(Update, Sunday, July 29, 2007. Welcome Instapunditeers, and thanks as always to Glenn for the Instalanche! I will take a moment when I get home to clean up some grammar and add some links for further reading to the post below.)
The WSJ editorializes today in favor of sending captured Al Qaeda in Iraq senior leaders to Guantanamo. Open link, July 26, 2007, Thursday, editorial page, here. Although I often agree with WSJ editorials on issues of counterterrorism, I do not in this case.
I have endorsed, on this blog and in a recent speech-essay in the Fordham International Law Journal, at SSRN here, closing down Guantanamo. In that regard, I guess I agree with senior officials in State and DOD, criticized by the WSJ editorial, who favor shutting down Guantanamo as a good will gesture. I don't think of it so much as a good will gesture as cutting certain losses. It is highly doubtful that we are gathering significant intelligence from those we have held for years at Gitmo, and that must be set against the public relations damage that its continued existence creates with the rest of the world.

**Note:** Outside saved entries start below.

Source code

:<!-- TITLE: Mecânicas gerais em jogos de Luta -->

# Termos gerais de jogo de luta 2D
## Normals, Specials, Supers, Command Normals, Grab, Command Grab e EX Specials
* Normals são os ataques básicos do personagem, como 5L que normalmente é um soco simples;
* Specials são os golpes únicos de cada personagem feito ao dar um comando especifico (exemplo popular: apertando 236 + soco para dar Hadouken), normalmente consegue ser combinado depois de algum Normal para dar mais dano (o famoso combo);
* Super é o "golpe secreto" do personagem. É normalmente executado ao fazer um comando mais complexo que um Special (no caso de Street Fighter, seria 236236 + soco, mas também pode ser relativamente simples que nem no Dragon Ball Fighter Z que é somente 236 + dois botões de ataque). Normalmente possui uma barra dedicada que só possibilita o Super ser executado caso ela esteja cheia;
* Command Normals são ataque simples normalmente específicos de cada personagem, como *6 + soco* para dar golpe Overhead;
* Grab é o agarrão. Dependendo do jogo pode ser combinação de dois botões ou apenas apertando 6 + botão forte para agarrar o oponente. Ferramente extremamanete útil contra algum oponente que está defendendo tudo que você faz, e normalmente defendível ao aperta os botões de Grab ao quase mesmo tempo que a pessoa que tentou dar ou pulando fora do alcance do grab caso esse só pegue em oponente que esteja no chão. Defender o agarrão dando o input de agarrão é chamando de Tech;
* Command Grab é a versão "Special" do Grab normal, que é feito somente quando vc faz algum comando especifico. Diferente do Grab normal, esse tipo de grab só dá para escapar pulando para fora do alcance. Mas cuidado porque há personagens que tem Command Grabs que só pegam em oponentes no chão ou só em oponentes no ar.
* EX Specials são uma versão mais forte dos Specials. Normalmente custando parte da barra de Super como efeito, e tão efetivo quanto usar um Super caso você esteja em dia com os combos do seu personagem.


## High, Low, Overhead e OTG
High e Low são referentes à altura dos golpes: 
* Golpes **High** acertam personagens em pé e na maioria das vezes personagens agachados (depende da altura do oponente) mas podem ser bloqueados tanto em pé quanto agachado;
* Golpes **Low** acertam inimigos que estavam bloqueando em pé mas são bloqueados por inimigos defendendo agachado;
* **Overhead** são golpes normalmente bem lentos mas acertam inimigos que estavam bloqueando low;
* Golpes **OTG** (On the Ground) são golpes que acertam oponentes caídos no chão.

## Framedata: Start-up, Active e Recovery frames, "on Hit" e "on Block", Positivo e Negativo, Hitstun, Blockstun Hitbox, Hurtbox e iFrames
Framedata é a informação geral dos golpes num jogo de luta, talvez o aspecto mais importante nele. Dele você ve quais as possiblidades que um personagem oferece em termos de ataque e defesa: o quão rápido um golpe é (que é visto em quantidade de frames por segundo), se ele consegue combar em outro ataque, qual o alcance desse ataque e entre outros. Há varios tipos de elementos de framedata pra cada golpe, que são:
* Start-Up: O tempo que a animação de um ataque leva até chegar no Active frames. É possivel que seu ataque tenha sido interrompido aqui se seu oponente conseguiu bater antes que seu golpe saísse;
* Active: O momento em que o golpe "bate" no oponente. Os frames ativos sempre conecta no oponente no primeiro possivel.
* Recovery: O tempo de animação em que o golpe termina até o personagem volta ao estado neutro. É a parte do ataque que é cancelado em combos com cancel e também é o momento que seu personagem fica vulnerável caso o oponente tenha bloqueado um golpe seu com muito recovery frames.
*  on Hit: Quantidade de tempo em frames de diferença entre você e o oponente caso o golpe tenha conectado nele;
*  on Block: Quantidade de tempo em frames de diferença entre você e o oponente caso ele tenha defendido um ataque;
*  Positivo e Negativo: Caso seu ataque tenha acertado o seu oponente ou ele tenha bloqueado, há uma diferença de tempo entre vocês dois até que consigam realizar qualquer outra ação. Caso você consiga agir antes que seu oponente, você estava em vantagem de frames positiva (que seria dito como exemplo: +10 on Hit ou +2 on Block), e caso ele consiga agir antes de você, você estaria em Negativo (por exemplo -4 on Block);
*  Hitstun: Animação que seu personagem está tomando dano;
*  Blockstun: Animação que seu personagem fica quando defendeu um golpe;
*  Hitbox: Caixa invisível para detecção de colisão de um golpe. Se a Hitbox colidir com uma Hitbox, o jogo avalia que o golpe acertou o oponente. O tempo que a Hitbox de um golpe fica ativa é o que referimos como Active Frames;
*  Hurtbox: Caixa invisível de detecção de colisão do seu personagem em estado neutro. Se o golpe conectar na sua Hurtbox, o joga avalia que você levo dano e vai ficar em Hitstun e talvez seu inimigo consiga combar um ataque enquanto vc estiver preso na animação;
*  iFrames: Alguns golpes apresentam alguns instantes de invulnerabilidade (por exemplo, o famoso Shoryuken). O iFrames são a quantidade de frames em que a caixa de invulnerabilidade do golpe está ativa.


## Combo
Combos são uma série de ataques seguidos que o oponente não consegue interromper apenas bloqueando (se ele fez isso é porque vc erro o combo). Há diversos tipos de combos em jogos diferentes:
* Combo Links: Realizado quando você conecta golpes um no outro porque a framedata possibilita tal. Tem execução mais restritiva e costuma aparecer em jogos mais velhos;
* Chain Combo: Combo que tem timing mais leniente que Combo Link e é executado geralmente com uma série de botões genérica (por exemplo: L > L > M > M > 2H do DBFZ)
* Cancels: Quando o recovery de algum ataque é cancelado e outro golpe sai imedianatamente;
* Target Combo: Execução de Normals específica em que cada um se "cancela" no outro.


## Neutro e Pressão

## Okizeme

I am not, I should say, one who worships at the altar of Pew global opinion surveys of anti-Americanism. In general, those surveys are exceedingly crude in the measurements they purport to make. Worse, they fail to address such crucial questions as to whether it is really possible for the US to be loved; whether the US was ever so much loved as the nostalgia-types seem to think; whether being loved in the world actually improves the safety and security of the US or whether that is simply an assumption; and above all the "if-you-give-a-mouse-a-cookie" incentive problem, the natural tendency that if you ask someone what you have to do in order to be loved, they will inevitably move the bar higher and higher. So my acknowledgment of the public relations costs is a limited one. As part of that - again limited, but worth mentioning - is the role that Guantanamo plays in mobilizing elites within the United States itself against the very idea of a war on terror. If there were still evident, serious gains in intelligence from Guantanamo at this point, it wouldn't take much to override the public relations damage, but those intelligence gains appear to be largely, very largely, in the past.
The virtue of Guantanamo today is a different one - keeping people out of the fight who would indeed violently return to it. I acknowledge 100% what the WSJ notes about the nature of the detainees held at Guantanamo since it opened:
The Combating Terrorism Center at West Point recently examined the non-classified evidence about Gitmo detainees, and in a new report concludes that 73% were a "demonstrated threat" to U.S. forces. No less than 95% were a "potential threat." According to the Pentagon, at least 30 former Gitmo detainees have returned to fight Americans after deceiving U.S. interrogators and being released.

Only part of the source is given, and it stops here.